What you should do »
In the records below, locate the line containing "http://glyphsearch.com/", then output that line and all later lines exactly, through the last one.

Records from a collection

######

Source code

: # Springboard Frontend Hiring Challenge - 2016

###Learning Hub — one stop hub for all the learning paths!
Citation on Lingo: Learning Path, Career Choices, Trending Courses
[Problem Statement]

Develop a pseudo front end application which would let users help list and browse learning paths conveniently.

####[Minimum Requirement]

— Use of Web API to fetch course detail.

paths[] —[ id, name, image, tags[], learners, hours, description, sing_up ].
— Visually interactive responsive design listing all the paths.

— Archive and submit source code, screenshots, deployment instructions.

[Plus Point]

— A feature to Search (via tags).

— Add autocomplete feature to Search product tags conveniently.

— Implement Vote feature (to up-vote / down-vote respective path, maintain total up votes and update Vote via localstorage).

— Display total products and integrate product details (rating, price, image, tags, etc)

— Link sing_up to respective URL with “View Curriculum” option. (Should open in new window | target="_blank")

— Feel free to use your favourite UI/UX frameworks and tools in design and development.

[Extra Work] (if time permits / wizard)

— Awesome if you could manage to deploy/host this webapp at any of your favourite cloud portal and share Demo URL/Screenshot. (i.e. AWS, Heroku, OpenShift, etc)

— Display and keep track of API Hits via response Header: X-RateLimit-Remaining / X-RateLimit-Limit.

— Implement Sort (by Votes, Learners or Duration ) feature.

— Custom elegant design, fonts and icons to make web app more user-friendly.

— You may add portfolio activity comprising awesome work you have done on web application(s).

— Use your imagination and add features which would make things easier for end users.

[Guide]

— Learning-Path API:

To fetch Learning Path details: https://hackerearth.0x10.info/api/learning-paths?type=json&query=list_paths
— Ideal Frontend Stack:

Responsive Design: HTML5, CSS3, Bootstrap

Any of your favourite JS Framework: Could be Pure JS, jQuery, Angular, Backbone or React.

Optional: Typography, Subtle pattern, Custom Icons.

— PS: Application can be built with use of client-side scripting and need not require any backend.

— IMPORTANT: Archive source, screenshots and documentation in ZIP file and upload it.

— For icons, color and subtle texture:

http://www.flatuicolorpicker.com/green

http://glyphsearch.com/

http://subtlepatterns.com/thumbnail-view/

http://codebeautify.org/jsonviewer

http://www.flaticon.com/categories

######

Answer below »
http://glyphsearch.com/

http://subtlepatterns.com/thumbnail-view/

http://codebeautify.org/jsonviewer

http://www.flaticon.com/categories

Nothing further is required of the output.